Exercise objective
Below are the records. List every line holding the word "start".
• • • • • • •
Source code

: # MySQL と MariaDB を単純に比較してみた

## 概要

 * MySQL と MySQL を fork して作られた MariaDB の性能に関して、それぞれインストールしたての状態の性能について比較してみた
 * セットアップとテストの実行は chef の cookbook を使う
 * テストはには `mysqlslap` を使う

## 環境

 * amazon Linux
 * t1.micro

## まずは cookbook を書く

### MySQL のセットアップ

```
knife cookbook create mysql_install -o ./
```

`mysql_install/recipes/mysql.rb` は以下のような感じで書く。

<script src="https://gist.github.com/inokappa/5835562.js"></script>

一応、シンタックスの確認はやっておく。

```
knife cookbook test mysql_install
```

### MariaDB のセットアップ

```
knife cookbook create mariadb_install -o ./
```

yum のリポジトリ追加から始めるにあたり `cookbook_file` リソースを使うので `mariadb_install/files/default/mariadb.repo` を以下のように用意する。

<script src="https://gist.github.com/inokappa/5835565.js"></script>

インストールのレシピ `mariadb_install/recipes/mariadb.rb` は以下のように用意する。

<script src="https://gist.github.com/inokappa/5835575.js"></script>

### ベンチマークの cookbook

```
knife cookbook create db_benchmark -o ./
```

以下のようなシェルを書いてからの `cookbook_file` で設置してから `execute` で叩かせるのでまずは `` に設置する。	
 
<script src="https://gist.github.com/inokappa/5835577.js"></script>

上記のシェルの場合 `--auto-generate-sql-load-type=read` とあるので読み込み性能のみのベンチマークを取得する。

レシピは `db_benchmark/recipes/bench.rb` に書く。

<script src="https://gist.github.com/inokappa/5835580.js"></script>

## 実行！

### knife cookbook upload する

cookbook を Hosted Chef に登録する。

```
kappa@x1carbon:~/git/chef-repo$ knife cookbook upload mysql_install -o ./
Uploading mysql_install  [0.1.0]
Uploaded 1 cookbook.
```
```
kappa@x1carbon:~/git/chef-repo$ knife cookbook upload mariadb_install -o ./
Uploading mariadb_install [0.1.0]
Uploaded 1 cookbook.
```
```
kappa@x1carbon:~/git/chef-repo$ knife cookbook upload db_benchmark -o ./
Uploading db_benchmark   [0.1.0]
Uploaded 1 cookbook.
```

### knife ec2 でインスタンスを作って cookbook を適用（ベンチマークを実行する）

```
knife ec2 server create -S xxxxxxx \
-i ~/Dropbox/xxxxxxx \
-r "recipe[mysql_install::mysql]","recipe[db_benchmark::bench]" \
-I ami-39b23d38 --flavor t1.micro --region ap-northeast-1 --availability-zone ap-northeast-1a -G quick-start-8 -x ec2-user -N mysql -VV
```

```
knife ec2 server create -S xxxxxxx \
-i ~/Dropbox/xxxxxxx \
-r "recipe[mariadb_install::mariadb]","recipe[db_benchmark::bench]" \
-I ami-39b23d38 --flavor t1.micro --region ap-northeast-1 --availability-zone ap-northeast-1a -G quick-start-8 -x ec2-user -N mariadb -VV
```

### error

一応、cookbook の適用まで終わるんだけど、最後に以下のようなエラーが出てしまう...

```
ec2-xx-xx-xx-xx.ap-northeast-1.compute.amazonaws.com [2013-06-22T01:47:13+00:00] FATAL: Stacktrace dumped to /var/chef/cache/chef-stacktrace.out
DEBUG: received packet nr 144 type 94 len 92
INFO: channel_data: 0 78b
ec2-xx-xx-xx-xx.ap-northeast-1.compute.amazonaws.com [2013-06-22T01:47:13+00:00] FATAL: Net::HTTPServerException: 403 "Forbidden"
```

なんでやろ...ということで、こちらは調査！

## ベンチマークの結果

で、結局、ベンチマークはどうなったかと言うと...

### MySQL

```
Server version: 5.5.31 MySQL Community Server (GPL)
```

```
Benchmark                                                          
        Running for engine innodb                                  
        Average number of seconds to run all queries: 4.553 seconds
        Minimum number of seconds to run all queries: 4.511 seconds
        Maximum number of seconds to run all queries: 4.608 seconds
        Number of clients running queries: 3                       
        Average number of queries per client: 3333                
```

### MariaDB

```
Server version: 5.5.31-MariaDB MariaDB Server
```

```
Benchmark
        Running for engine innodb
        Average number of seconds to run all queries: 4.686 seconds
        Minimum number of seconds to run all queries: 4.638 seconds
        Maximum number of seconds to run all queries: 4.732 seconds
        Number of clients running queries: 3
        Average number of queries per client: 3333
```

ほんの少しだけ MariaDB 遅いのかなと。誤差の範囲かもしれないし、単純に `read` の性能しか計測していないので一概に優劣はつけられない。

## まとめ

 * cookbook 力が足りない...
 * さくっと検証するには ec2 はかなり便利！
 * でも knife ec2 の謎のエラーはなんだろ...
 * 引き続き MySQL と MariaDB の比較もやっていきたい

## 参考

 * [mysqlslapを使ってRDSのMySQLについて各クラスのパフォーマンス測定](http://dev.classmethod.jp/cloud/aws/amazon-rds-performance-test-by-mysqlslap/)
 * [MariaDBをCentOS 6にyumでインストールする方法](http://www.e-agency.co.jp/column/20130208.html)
• • • • • • •
Response to the task
-I ami-39b23d38 --flavor t1.micro --region ap-northeast-1 --availability-zone ap-northeast-1a -G quick-start-8 -x ec2-user -N mysql -VV
-I ami-39b23d38 --flavor t1.micro --region ap-northeast-1 --availability-zone ap-northeast-1a -G quick-start-8 -x ec2-user -N mariadb -VV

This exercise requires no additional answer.